### What to work on
Look through the lines below, find those with the word "page", and copy them.

### Dataset entries
=======
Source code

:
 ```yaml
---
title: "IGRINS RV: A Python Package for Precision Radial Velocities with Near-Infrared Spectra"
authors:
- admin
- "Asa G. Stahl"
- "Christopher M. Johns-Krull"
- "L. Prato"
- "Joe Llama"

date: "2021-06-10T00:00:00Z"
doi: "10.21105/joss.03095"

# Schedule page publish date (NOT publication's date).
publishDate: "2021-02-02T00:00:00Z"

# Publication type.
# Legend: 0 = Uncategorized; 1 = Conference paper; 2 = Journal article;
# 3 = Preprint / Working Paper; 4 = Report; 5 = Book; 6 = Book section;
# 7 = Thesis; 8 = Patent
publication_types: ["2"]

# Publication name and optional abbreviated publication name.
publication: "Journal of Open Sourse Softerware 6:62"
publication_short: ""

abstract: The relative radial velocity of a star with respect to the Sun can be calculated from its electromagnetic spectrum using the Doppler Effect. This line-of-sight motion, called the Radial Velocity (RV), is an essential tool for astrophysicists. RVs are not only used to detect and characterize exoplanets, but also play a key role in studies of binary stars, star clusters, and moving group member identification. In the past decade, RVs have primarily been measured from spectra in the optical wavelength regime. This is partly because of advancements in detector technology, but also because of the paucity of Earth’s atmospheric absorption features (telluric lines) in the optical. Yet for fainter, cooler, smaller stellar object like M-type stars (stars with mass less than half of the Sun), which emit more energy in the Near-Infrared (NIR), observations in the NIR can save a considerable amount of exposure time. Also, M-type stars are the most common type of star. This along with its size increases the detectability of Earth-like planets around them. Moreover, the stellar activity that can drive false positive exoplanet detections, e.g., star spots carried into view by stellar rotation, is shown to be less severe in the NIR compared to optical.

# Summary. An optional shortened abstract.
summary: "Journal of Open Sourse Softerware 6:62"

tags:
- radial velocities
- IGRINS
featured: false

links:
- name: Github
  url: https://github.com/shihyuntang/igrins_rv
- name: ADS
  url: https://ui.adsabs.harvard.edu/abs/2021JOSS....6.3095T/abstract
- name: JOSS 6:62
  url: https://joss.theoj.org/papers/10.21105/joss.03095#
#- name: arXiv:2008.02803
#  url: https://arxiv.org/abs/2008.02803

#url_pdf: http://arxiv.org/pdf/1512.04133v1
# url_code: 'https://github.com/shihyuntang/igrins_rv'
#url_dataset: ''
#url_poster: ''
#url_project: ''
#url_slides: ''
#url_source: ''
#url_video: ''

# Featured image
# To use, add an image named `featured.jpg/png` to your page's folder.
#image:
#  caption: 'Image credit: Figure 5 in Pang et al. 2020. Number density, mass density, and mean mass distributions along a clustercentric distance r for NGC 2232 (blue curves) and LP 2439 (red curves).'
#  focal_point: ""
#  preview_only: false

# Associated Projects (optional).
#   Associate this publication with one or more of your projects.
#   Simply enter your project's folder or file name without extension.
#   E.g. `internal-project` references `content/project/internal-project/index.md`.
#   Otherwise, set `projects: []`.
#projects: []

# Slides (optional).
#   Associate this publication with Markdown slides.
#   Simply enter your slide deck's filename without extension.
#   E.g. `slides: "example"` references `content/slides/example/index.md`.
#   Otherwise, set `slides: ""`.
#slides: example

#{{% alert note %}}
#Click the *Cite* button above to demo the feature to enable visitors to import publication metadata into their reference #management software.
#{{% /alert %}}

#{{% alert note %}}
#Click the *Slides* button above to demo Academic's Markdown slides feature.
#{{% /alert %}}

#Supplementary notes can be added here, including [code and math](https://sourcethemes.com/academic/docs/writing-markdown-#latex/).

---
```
=======
### Finished task
# Schedule page publish date (NOT publication's date).
# To use, add an image named `featured.jpg/png` to your page's folder.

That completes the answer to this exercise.